→ Items listed in a dataset
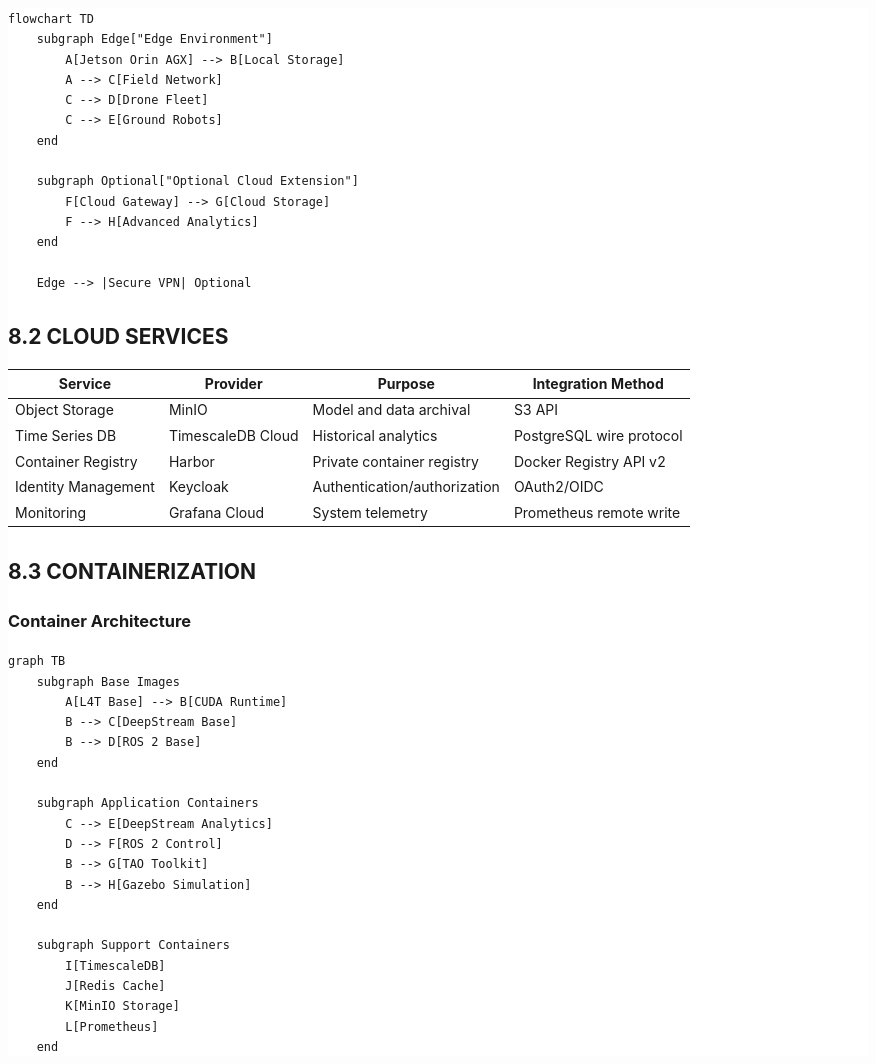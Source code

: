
 ```mermaid
flowchart TD
    subgraph Edge["Edge Environment"]
        A[Jetson Orin AGX] --> B[Local Storage]
        A --> C[Field Network]
        C --> D[Drone Fleet]
        C --> E[Ground Robots]
    end
    
    subgraph Optional["Optional Cloud Extension"]
        F[Cloud Gateway] --> G[Cloud Storage]
        F --> H[Advanced Analytics]
    end
    
    Edge --> |Secure VPN| Optional
```

## 8.2 CLOUD SERVICES

| Service | Provider | Purpose | Integration Method |
|---------|----------|---------|-------------------|
| Object Storage | MinIO | Model and data archival | S3 API |
| Time Series DB | TimescaleDB Cloud | Historical analytics | PostgreSQL wire protocol |
| Container Registry | Harbor | Private container registry | Docker Registry API v2 |
| Identity Management | Keycloak | Authentication/authorization | OAuth2/OIDC |
| Monitoring | Grafana Cloud | System telemetry | Prometheus remote write |

## 8.3 CONTAINERIZATION

### Container Architecture

```mermaid
graph TB
    subgraph Base Images
        A[L4T Base] --> B[CUDA Runtime]
        B --> C[DeepStream Base]
        B --> D[ROS 2 Base]
    end
    
    subgraph Application Containers
        C --> E[DeepStream Analytics]
        D --> F[ROS 2 Control]
        B --> G[TAO Toolkit]
        B --> H[Gazebo Simulation]
    end
    
    subgraph Support Containers
        I[TimescaleDB]
        J[Redis Cache]
        K[MinIO Storage]
        L[Prometheus]
    end
```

→ Exercise instructions
This exercise needs every entry retyped exactly, with the pictures removed.

→ Exercise result
Source code

:
 ```mermaid
flowchart TD
    subgraph Edge["Edge Environment"]
        A[Jetson Orin AGX] --> B[Local Storage]
        A --> C[Field Network]
        C --> D[Drone Fleet]
        C --> E[Ground Robots]
    end
    
    subgraph Optional["Optional Cloud Extension"]
        F[Cloud Gateway] --> G[Cloud Storage]
        F --> H[Advanced Analytics]
    end
    
    Edge --> |Secure VPN| Optional
```

## 8.2 CLOUD SERVICES

| Service | Provider | Purpose | Integration Method |
|---------|----------|---------|-------------------|
| Object Storage | MinIO | Model and data archival | S3 API |
| Time Series DB | TimescaleDB Cloud | Historical analytics | PostgreSQL wire protocol |
| Container Registry | Harbor | Private container registry | Docker Registry API v2 |
| Identity Management | Keycloak | Authentication/authorization | OAuth2/OIDC |
| Monitoring | Grafana Cloud | System telemetry | Prometheus remote write |

## 8.3 CONTAINERIZATION

### Container Architecture

```mermaid
graph TB
    subgraph Base Images
        A[L4T Base] --> B[CUDA Runtime]
        B --> C[DeepStream Base]
        B --> D[ROS 2 Base]
    end
    
    subgraph Application Containers
        C --> E[DeepStream Analytics]
        D --> F[ROS 2 Control]
        B --> G[TAO Toolkit]
        B --> H[Gazebo Simulation]
    end
    
    subgraph Support Containers
        I[TimescaleDB]
        J[Redis Cache]
        K[MinIO Storage]
        L[Prometheus]
    end
```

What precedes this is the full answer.